Charlotte drew a shocked breath and gazed at him in mute supplication.

‘I told you, did I not, that the doctor called to her bedside was also a friend of mine? His particular interest is in determining why hitherto healthy young people so often die of what appear to be trivial illnesses. In furtherance of his studies, he reserved some of the unfortunate Mrs Chant's vomit, and caused it to be analysed.'

Charlotte turned pale and he gave her an encouraging nod.

‘However, Miss Cole seems to have died quite peacefully, which would scarcely have been the case after taxine poisoning, witness the other poor young lady's travails, so let us agree that she died, as I said earlier, of heart failure and no more questions asked.

‘As I said,' he went on, ‘With the death of Lady Granville, my
friends and I decided that there had been enough grief for Lord Granville and his son, so you need have no fear. There will be no further revelations.'

She reached out to press his hand in gratitude, but paused as he leaned towards her with a mischievous twinkle.

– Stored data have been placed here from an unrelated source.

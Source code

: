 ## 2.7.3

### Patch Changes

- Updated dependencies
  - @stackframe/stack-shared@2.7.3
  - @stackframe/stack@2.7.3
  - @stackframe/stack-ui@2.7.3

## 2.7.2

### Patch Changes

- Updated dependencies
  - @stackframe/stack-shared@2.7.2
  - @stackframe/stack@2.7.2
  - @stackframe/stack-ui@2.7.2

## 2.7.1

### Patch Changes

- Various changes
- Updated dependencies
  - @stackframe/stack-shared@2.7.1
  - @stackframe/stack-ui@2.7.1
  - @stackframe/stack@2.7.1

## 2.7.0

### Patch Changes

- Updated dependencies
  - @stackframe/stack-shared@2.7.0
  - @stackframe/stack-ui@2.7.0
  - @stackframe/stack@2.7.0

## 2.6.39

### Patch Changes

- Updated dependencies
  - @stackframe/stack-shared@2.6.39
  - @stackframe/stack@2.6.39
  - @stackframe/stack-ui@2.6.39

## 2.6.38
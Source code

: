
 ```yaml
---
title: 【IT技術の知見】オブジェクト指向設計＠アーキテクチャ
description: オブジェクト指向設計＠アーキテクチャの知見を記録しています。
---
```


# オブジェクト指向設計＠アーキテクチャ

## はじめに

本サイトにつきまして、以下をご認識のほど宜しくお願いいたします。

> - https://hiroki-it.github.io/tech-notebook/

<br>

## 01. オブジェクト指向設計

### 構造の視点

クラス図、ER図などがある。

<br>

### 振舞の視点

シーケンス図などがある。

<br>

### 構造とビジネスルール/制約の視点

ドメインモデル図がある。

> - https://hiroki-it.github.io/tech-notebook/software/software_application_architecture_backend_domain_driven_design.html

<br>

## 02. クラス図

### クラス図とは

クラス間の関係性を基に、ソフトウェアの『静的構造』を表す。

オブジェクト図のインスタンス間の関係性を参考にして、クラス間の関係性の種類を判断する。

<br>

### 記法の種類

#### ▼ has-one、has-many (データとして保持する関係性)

‘Ah, you don't escape so easily, my dear,' he smiled. ‘Fair exchange is no robbery and if I learn nothing else, I should like to know how it came about that Lady Granville broke her arm? It will be given out that it happened during the fall, but I was there and she was cradling her arm just before she tumbled down. Relieve my curiosity on this point, Char. What happened?'

She tensed for a moment, then relaxed with a faint smile. ‘She was throttling Sibella so I hit her with Melicent's artificial leg,' she confided.

He let out a bark of astonished laughter. ‘You broke her arm with Melicent Penbury's leg?' he gasped. ‘By God, Char, you'll be the death of me yet. I'll die laughing about that, you'll see, and never be able to tell my dear wife why!'

He patted her hand, still chuckling, and then cocked his head to one side. ‘And her ladyship's maid, eh? What of her?'

‘But Doctor Perry,' Charlotte was wide-eyed and innocent. ‘The coroner himself said she was done to death by person or persons unknown.'

‘Ha!' He gave a great snort of laughter. ‘Person unknown? To be sure, to be sure, that's the best verdict all round, I'd say.'

They both rose abruptly as an urgent knocking was heard at the front door. Betty hastened into the drawing-room, wide-eyed with anxiety.

‘If you please, Miss Char,' she gasped, with a brief curtsy to her mistress. ‘There's word come from the Hall, from Mr Knightley. The doctor's wanted there at once. The groom saw the horse at the door. “The utmost urgency,” he said.'

‘Oh God,' Charlotte's hand flew to her mouth and the colour drained from her face. ‘Is it time?'

Dr Perry shrugged himself into the coat Betty was holding out for him and paused only to take both of Charlotte's hands in his own.

‘Courage, my child,' he said harshly. ‘I'll send word if she's able to see you, even for a moment.'

Mutely she nodded and gave him a little push, and then he was gone.